--- RAW DATA Enclosed Below ---
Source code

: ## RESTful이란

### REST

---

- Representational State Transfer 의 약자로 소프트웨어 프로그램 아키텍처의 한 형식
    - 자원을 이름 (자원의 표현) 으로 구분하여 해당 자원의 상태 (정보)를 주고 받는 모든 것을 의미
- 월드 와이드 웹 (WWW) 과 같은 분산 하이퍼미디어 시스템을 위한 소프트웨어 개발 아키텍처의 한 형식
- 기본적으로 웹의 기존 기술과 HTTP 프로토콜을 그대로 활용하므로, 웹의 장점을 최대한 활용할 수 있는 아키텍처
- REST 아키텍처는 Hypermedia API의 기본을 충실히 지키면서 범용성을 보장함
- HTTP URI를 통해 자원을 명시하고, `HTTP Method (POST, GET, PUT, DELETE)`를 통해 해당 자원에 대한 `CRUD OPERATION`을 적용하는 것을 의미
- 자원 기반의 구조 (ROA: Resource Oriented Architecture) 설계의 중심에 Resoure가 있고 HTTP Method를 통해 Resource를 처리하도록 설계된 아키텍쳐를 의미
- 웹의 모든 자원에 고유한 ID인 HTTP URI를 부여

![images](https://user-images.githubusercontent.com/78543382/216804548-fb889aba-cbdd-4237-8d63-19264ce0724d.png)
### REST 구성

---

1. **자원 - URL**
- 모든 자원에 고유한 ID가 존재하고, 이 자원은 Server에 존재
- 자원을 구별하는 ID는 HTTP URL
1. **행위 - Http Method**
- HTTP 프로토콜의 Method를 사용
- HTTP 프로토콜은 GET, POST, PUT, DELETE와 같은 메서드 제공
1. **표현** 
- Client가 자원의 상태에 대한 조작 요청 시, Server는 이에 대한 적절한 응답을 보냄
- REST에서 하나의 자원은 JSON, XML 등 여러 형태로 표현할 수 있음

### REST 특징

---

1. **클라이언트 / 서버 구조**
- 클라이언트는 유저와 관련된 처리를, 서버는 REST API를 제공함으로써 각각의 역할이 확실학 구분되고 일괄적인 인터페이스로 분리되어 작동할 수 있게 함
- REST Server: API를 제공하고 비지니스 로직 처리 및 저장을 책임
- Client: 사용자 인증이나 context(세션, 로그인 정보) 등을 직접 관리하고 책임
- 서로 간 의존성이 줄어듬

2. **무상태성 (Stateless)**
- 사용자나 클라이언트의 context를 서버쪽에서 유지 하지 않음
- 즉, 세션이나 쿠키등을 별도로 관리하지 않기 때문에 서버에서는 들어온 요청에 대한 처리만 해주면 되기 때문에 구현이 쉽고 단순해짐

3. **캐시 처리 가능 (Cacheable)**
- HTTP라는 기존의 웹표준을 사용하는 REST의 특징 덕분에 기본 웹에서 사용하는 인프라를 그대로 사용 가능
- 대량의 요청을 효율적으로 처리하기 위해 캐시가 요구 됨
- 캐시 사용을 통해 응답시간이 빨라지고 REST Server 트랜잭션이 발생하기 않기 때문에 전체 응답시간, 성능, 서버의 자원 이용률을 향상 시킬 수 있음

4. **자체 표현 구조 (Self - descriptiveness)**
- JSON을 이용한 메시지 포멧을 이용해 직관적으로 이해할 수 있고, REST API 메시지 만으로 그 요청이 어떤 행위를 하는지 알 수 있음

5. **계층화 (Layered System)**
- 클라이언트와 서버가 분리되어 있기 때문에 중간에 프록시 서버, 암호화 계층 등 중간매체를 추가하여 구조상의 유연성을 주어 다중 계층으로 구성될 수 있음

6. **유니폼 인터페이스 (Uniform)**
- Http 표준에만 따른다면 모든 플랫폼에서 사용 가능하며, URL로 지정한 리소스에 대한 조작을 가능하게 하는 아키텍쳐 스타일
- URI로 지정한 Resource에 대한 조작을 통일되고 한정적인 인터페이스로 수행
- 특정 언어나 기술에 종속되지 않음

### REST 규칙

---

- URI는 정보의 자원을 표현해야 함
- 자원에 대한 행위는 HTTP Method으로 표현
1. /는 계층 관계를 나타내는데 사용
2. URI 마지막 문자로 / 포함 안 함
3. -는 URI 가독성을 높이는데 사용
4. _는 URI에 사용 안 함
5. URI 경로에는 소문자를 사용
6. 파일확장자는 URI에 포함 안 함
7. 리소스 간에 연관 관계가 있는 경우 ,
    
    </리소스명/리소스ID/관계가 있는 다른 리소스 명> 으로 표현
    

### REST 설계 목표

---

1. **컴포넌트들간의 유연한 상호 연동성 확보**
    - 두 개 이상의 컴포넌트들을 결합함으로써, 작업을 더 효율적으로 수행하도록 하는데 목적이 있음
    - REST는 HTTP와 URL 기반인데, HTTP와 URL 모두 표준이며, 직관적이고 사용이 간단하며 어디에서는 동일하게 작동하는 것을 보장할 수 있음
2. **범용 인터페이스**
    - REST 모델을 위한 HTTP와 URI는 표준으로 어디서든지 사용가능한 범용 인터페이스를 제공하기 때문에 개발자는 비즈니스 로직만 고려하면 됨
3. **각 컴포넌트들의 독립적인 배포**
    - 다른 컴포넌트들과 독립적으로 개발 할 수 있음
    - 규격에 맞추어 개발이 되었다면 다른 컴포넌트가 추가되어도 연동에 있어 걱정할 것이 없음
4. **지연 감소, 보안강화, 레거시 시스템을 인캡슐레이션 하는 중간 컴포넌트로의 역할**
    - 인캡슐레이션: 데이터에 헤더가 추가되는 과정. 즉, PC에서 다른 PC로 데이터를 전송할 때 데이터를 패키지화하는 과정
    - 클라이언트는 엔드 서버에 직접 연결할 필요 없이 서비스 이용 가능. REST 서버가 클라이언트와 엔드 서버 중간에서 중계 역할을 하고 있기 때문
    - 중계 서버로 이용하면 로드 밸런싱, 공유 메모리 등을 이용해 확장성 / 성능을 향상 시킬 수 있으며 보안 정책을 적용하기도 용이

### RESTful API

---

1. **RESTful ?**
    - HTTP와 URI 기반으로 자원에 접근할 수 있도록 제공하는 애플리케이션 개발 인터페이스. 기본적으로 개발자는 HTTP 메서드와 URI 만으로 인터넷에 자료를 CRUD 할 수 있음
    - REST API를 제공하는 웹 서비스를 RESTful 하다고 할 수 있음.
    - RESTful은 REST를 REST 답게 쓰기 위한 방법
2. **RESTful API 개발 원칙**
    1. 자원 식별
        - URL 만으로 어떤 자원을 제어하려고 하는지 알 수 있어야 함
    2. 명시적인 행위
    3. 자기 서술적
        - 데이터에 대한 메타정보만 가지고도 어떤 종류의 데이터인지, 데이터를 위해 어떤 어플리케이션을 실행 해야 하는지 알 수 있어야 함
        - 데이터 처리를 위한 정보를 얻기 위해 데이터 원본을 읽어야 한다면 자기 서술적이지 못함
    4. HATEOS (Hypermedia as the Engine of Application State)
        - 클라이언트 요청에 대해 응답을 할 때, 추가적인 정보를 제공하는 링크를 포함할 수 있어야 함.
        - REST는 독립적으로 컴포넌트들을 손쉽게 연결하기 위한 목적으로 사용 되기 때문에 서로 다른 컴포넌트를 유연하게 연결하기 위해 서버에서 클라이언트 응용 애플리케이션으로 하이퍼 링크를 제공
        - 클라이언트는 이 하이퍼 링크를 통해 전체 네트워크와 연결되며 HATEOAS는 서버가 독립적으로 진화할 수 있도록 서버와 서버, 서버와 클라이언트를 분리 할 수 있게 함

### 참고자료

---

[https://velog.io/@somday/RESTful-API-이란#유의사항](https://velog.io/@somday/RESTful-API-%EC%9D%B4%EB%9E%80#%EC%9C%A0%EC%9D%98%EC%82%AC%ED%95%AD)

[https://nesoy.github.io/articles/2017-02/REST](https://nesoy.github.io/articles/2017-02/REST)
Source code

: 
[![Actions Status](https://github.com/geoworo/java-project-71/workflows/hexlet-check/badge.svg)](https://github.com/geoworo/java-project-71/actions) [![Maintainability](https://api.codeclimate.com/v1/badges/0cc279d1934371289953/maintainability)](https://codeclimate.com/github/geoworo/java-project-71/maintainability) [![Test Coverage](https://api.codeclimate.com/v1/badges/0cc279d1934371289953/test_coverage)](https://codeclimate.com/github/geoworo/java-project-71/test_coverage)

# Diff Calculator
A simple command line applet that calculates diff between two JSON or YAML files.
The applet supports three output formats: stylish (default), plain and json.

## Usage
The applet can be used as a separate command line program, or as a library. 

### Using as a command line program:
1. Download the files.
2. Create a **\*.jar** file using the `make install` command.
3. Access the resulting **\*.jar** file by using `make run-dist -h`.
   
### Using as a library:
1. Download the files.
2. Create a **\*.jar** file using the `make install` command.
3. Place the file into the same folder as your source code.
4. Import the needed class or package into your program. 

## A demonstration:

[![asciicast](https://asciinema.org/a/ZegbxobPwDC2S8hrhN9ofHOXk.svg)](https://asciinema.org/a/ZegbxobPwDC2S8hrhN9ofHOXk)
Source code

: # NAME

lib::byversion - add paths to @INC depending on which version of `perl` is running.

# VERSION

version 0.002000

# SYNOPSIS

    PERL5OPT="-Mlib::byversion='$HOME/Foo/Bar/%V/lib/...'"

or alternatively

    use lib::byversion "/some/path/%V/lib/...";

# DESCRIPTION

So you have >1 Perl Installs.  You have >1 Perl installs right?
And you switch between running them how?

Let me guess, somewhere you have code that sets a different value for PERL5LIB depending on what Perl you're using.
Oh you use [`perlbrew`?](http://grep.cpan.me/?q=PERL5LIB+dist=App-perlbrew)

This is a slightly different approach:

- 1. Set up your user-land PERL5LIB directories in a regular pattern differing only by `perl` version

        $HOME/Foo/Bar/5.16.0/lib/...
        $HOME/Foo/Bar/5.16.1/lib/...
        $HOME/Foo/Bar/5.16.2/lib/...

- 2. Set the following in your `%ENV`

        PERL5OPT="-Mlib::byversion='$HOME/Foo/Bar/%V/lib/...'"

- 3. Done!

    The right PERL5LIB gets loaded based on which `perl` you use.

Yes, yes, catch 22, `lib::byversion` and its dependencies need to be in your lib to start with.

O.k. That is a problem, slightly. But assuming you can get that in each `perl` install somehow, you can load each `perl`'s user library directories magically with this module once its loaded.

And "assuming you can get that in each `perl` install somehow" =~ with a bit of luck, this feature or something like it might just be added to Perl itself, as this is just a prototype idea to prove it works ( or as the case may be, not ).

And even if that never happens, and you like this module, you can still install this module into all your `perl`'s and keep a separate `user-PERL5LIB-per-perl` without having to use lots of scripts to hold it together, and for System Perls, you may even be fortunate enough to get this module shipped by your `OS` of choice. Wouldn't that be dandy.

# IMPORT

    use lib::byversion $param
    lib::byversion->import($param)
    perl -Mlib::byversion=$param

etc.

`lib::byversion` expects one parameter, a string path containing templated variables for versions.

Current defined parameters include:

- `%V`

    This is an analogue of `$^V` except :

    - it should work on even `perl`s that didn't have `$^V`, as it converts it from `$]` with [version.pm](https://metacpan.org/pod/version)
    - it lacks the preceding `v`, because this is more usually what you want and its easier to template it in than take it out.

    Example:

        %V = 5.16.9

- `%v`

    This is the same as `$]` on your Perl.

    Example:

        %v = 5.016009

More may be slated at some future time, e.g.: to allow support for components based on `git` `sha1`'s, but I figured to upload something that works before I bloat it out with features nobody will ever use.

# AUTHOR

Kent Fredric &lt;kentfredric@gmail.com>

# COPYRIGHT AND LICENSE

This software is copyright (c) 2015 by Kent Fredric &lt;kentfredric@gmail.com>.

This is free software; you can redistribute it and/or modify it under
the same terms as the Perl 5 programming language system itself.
--- End of Enclosed RAW DATA ---
Repeat the entries above verbatim, but only from the line that has "version 0.002000" down to the line that has "may be, not ).", inclusive.

version 0.002000

# SYNOPSIS

    PERL5OPT="-Mlib::byversion='$HOME/Foo/Bar/%V/lib/...'"

or alternatively

    use lib::byversion "/some/path/%V/lib/...";

# DESCRIPTION

So you have >1 Perl Installs.  You have >1 Perl installs right?
And you switch between running them how?

Let me guess, somewhere you have code that sets a different value for PERL5LIB depending on what Perl you're using.
Oh you use [`perlbrew`?](http://grep.cpan.me/?q=PERL5LIB+dist=App-perlbrew)

This is a slightly different approach:

- 1. Set up your user-land PERL5LIB directories in a regular pattern differing only by `perl` version

        $HOME/Foo/Bar/5.16.0/lib/...
        $HOME/Foo/Bar/5.16.1/lib/...
        $HOME/Foo/Bar/5.16.2/lib/...

- 2. Set the following in your `%ENV`

        PERL5OPT="-Mlib::byversion='$HOME/Foo/Bar/%V/lib/...'"

- 3. Done!

    The right PERL5LIB gets loaded based on which `perl` you use.

Yes, yes, catch 22, `lib::byversion` and its dependencies need to be in your lib to start with.

O.k. That is a problem, slightly. But assuming you can get that in each `perl` install somehow, you can load each `perl`'s user library directories magically with this module once its loaded.

And "assuming you can get that in each `perl` install somehow" =~ with a bit of luck, this feature or something like it might just be added to Perl itself, as this is just a prototype idea to prove it works ( or as the case may be, not ).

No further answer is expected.